The committee is part of the regents' plan to keep the names of all candidates secret until the final stages of the search, scheduled for around October. Provost J. Bernard Machen recommended the committee members to the board.
The committee consists of seven faculty members, two students, two staff members and one alum. Law School Dean Jeffrey Lehman will serve as the committee's chair.
"It is with a sense of humility, responsibility and gratitude that we are undertaking this role for you," Lehman told the board in March.
The advisory committee will have no contact with the board until its scheduled meeting in September or October when the committee will present the results of its search.
"It is a preparatory step to the ultimate selection of the president," said Regent Shirley McFee (R-Battle Creek), a co-chair of the presidential search committee. "We hope that you will conduct a vigorous search for candidates."
The committee was formed with the intent of complying with the Open Meetings Act while still providing some candidate confidentiality. According to state law, all regular meetings of the Board of Regents must be conducted in public.
Because the committee's task is designated as "purely advisory," it is not required to meet in public.
When the list of candidates is presented to the regents, all names that were considered will be made public. In addition, the committee will not eliminate candidates, but will provide a list of five unranked individuals who they consider the top choices.
Members of the board have said this will help protect some candidate confidentiality.
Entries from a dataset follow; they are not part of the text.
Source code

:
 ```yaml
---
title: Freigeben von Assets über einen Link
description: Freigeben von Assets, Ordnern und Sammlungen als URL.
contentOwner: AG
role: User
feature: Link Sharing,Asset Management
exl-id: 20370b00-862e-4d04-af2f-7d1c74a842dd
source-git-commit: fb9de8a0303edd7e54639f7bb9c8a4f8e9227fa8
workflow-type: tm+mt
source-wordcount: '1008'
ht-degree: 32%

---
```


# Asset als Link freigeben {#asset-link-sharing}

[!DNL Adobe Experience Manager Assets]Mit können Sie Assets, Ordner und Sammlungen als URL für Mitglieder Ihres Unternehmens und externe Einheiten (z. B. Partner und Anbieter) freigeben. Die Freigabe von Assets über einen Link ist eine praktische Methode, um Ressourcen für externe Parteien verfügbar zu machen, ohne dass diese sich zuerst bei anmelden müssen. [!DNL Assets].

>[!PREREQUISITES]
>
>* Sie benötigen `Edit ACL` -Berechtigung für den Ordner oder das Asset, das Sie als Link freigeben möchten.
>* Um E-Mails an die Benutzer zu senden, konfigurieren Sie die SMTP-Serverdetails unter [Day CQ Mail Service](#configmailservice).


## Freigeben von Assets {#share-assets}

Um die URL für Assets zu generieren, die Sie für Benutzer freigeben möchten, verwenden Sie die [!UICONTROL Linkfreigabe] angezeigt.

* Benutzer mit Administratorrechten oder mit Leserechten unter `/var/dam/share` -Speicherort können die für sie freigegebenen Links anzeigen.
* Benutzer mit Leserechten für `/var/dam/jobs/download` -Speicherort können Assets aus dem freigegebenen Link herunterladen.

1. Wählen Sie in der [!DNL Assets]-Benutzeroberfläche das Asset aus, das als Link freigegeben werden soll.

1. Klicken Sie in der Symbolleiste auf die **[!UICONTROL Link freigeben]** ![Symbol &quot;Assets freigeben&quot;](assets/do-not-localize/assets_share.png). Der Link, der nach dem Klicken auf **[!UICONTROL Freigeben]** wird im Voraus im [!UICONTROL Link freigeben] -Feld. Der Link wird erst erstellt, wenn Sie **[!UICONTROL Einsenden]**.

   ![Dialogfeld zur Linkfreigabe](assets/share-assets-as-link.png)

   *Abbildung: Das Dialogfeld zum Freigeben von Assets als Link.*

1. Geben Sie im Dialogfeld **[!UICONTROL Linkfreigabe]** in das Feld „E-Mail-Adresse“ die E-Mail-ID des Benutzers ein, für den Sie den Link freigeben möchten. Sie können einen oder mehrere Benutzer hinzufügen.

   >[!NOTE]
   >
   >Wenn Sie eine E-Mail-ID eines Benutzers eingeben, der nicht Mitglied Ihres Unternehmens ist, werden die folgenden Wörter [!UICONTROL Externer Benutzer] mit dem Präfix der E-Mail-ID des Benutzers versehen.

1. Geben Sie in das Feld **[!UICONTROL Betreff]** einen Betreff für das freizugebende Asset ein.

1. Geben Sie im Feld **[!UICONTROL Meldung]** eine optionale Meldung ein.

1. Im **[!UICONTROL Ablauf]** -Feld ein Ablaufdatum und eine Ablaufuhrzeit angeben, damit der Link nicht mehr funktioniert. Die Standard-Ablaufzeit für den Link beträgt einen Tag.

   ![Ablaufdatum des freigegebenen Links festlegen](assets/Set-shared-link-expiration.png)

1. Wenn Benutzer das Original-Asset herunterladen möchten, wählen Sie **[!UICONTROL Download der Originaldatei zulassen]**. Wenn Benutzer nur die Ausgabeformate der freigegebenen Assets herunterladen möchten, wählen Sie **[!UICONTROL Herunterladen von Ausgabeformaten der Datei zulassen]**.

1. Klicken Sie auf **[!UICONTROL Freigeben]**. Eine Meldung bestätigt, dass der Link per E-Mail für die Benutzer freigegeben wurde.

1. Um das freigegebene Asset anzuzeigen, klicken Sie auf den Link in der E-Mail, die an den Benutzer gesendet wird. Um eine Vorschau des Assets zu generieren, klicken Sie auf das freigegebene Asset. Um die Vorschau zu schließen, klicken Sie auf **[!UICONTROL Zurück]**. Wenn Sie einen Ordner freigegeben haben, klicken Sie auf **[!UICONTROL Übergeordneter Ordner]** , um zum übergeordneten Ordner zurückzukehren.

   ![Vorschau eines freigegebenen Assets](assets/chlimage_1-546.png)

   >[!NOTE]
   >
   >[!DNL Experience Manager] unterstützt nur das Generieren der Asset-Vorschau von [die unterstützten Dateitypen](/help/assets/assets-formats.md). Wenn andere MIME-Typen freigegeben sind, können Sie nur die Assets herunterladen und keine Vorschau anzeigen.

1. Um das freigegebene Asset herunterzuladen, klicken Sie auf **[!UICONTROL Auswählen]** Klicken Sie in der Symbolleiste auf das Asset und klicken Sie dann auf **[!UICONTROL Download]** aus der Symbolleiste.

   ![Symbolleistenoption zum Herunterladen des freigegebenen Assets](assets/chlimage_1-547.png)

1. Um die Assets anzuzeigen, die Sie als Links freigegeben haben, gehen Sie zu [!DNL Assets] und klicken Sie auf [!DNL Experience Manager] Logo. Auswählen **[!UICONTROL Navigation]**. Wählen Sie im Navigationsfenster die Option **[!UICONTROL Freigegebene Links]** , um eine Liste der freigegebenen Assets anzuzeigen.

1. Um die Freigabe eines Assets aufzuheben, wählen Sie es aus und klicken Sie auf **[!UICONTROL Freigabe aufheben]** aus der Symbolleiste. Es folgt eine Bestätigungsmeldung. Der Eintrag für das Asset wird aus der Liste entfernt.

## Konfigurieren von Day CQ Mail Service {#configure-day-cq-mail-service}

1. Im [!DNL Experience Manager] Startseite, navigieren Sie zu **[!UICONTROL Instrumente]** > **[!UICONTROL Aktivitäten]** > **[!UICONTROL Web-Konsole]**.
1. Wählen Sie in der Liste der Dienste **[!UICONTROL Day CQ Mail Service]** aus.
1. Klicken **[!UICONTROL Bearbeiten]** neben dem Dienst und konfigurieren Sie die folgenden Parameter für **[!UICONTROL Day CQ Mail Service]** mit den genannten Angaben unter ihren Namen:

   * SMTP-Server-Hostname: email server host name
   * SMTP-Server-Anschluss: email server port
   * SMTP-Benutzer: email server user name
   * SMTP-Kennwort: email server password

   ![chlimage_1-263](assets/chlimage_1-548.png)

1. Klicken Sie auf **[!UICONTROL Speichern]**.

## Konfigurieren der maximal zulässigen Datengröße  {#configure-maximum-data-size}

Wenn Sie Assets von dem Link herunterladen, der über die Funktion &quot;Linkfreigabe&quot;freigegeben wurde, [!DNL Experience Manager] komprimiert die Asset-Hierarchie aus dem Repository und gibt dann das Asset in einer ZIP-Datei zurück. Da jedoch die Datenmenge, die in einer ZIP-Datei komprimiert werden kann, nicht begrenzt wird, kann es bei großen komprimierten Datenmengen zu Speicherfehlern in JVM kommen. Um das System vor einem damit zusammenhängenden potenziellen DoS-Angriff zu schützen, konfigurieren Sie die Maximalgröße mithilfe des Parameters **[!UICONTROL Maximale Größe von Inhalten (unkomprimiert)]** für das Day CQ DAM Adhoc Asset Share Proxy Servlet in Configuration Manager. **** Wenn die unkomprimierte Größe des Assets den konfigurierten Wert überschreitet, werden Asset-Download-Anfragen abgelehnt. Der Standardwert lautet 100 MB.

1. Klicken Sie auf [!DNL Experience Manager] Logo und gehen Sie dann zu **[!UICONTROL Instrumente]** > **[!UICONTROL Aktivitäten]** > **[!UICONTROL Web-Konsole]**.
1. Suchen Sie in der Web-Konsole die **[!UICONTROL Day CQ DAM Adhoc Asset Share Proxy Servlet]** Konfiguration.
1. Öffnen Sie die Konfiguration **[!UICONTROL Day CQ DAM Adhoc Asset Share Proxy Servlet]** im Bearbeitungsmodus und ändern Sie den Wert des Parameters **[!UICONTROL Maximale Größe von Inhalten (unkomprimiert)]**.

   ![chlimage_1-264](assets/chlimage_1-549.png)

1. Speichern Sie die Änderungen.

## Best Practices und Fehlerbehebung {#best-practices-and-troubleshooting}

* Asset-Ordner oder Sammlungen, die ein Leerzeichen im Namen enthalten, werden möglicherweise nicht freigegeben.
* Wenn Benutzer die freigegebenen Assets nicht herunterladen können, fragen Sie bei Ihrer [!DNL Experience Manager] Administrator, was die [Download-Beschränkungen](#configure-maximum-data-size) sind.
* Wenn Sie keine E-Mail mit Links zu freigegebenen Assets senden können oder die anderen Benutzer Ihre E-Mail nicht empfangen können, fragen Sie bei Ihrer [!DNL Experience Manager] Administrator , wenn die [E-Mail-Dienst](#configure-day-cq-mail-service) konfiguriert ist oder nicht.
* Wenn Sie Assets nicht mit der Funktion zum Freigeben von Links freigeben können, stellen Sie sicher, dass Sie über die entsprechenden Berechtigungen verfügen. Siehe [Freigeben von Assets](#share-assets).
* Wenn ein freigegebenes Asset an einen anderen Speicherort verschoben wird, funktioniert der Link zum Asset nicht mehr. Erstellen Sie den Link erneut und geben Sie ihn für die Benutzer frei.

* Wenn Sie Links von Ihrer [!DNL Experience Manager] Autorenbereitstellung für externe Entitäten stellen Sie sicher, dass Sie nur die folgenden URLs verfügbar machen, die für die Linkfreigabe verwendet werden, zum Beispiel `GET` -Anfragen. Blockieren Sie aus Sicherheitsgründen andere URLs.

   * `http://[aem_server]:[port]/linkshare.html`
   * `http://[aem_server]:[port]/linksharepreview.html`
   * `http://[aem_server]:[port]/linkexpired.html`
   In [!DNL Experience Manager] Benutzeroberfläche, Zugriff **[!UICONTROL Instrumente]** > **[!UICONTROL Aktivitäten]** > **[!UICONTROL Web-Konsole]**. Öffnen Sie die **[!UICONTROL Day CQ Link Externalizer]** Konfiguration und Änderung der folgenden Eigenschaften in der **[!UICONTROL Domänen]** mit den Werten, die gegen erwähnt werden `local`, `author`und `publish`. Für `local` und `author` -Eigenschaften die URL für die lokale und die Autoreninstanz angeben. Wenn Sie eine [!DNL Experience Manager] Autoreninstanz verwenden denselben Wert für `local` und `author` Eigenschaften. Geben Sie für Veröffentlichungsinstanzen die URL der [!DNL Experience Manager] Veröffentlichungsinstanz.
McFee defended the closed search process, saying it would help protect the candidates' reputations at their current job.
"Just because a person's name is on the list doesn't mean that they were ever considered," McFee said. "It does not mean they have any interest in pursuing it at all."
But McFee also cautioned the advisory committee about keeping strict confidentiality.
"Leaks can occur through casual conversation or interaction with a close friend, spouse," McFee said.
LSA junior Jennifer Norris, the undergraduate student of the group, said she is working closely with graduate student Doneka Scott to get the opinions of students.
"We have been going around to different students and organizations," Norris said last week.
Norris also said she has been eating in all the dorms in order to talk to a variety of students -- not just identified student leaders. She said she has already met with about 30 to 50 students. The advisory committee has been meeting about every two weeks, she added.
Norris said she is working with Scott to develop other means to gauge student input. She hopes to set up a table at the Michigan Union so they can be accessible to many students. The two students might also organize an e-mail group so students can send them more input.
While the committee members talk to their respective constituencies, they also will meet in private -- along with hired search consultant Malcolm MacKay -- to conduct most of the legwork for the regents.
MacKay, managing director of the New York-based consulting firm Russell Reynolds Inc., was hired earlier this year to help with the search. The University is paying him at least $87,000.
The board has stressed repeatedly that they still have the final word on whom is elected president.
"Any name at all can be considered and will be considered, by the board," said Regent Laurence Deitch (D-Bloomfield Hills).